What to produce => Each line of the material must be returned exactly.

Available data =>

_ _ _ _ _ _ _

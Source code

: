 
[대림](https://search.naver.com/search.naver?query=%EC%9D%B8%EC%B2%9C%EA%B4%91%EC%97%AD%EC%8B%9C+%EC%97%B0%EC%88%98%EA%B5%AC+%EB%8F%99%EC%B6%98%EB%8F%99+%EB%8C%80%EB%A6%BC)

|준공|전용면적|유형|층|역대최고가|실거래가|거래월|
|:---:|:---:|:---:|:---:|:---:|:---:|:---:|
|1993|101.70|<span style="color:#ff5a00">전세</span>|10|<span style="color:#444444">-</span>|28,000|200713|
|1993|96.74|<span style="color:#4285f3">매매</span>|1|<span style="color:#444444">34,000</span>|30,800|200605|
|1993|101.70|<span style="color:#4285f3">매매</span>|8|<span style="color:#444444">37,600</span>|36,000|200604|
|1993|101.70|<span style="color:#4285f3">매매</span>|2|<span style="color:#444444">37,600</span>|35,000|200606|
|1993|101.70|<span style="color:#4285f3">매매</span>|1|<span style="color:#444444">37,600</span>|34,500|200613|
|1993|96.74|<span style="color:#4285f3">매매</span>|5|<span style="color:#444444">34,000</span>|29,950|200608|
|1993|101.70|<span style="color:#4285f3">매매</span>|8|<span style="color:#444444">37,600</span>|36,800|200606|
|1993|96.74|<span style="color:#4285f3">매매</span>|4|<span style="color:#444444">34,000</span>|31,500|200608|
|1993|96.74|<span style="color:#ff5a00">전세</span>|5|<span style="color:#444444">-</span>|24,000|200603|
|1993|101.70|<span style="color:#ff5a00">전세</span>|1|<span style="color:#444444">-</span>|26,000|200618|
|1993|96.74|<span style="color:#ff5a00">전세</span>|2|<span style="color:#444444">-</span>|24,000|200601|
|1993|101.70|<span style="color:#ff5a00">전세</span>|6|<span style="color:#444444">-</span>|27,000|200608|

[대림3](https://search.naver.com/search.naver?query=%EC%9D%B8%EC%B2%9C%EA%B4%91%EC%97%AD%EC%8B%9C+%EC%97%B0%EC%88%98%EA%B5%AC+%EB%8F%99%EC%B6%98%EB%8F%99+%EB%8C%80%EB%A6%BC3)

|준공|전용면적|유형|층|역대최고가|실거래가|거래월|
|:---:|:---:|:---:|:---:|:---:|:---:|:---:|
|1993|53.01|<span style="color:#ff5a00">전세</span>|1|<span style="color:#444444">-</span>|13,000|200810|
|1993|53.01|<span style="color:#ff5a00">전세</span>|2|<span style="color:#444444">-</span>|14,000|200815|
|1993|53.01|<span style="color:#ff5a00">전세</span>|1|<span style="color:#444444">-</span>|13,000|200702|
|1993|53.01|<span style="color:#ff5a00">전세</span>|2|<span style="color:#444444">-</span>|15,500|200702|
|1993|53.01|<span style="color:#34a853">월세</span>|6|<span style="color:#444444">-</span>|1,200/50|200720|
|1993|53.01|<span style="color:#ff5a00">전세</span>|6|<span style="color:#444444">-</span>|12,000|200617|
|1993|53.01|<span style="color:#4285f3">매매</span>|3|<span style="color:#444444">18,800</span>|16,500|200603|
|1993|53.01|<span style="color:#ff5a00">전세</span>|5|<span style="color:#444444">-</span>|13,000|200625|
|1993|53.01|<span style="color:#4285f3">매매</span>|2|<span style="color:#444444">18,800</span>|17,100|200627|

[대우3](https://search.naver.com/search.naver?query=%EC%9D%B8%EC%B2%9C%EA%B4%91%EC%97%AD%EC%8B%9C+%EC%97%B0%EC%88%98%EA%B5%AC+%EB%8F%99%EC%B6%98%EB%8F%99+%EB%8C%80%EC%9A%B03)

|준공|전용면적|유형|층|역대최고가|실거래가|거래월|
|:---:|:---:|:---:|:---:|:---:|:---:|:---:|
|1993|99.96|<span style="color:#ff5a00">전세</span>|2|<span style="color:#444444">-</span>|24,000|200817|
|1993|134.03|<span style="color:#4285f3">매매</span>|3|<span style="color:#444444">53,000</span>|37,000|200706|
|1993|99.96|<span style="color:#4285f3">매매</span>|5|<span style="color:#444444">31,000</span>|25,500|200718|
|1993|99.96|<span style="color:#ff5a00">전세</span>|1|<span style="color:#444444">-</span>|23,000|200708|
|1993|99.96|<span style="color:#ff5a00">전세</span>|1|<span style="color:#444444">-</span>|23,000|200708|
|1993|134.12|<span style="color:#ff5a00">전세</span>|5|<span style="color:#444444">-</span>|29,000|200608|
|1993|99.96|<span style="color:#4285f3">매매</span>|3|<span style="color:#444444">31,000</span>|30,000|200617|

_ _ _ _ _ _ _

Written solution =>
Source code

: 
[대림](https://search.naver.com/search.naver?query=%EC%9D%B8%EC%B2%9C%EA%B4%91%EC%97%AD%EC%8B%9C+%EC%97%B0%EC%88%98%EA%B5%AC+%EB%8F%99%EC%B6%98%EB%8F%99+%EB%8C%80%EB%A6%BC)

|준공|전용면적|유형|층|역대최고가|실거래가|거래월|
|:---:|:---:|:---:|:---:|:---:|:---:|:---:|
|1993|101.70|<span style="color:#ff5a00">전세</span>|10|<span style="color:#444444">-</span>|28,000|200713|
|1993|96.74|<span style="color:#4285f3">매매</span>|1|<span style="color:#444444">34,000</span>|30,800|200605|
|1993|101.70|<span style="color:#4285f3">매매</span>|8|<span style="color:#444444">37,600</span>|36,000|200604|
|1993|101.70|<span style="color:#4285f3">매매</span>|2|<span style="color:#444444">37,600</span>|35,000|200606|
|1993|101.70|<span style="color:#4285f3">매매</span>|1|<span style="color:#444444">37,600</span>|34,500|200613|
|1993|96.74|<span style="color:#4285f3">매매</span>|5|<span style="color:#444444">34,000</span>|29,950|200608|
|1993|101.70|<span style="color:#4285f3">매매</span>|8|<span style="color:#444444">37,600</span>|36,800|200606|
|1993|96.74|<span style="color:#4285f3">매매</span>|4|<span style="color:#444444">34,000</span>|31,500|200608|
|1993|96.74|<span style="color:#ff5a00">전세</span>|5|<span style="color:#444444">-</span>|24,000|200603|
|1993|101.70|<span style="color:#ff5a00">전세</span>|1|<span style="color:#444444">-</span>|26,000|200618|
|1993|96.74|<span style="color:#ff5a00">전세</span>|2|<span style="color:#444444">-</span>|24,000|200601|
|1993|101.70|<span style="color:#ff5a00">전세</span>|6|<span style="color:#444444">-</span>|27,000|200608|

[대림3](https://search.naver.com/search.naver?query=%EC%9D%B8%EC%B2%9C%EA%B4%91%EC%97%AD%EC%8B%9C+%EC%97%B0%EC%88%98%EA%B5%AC+%EB%8F%99%EC%B6%98%EB%8F%99+%EB%8C%80%EB%A6%BC3)

|준공|전용면적|유형|층|역대최고가|실거래가|거래월|
|:---:|:---:|:---:|:---:|:---:|:---:|:---:|
|1993|53.01|<span style="color:#ff5a00">전세</span>|1|<span style="color:#444444">-</span>|13,000|200810|
|1993|53.01|<span style="color:#ff5a00">전세</span>|2|<span style="color:#444444">-</span>|14,000|200815|
|1993|53.01|<span style="color:#ff5a00">전세</span>|1|<span style="color:#444444">-</span>|13,000|200702|
|1993|53.01|<span style="color:#ff5a00">전세</span>|2|<span style="color:#444444">-</span>|15,500|200702|
|1993|53.01|<span style="color:#34a853">월세</span>|6|<span style="color:#444444">-</span>|1,200/50|200720|
|1993|53.01|<span style="color:#ff5a00">전세</span>|6|<span style="color:#444444">-</span>|12,000|200617|
|1993|53.01|<span style="color:#4285f3">매매</span>|3|<span style="color:#444444">18,800</span>|16,500|200603|
|1993|53.01|<span style="color:#ff5a00">전세</span>|5|<span style="color:#444444">-</span>|13,000|200625|
|1993|53.01|<span style="color:#4285f3">매매</span>|2|<span style="color:#444444">18,800</span>|17,100|200627|

[대우3](https://search.naver.com/search.naver?query=%EC%9D%B8%EC%B2%9C%EA%B4%91%EC%97%AD%EC%8B%9C+%EC%97%B0%EC%88%98%EA%B5%AC+%EB%8F%99%EC%B6%98%EB%8F%99+%EB%8C%80%EC%9A%B03)

|준공|전용면적|유형|층|역대최고가|실거래가|거래월|
|:---:|:---:|:---:|:---:|:---:|:---:|:---:|
|1993|99.96|<span style="color:#ff5a00">전세</span>|2|<span style="color:#444444">-</span>|24,000|200817|
|1993|134.03|<span style="color:#4285f3">매매</span>|3|<span style="color:#444444">53,000</span>|37,000|200706|
|1993|99.96|<span style="color:#4285f3">매매</span>|5|<span style="color:#444444">31,000</span>|25,500|200718|
|1993|99.96|<span style="color:#ff5a00">전세</span>|1|<span style="color:#444444">-</span>|23,000|200708|
|1993|99.96|<span style="color:#ff5a00">전세</span>|1|<span style="color:#444444">-</span>|23,000|200708|
|1993|134.12|<span style="color:#ff5a00">전세</span>|5|<span style="color:#444444">-</span>|29,000|200608|
|1993|99.96|<span style="color:#4285f3">매매</span>|3|<span style="color:#444444">31,000</span>|30,000|200617|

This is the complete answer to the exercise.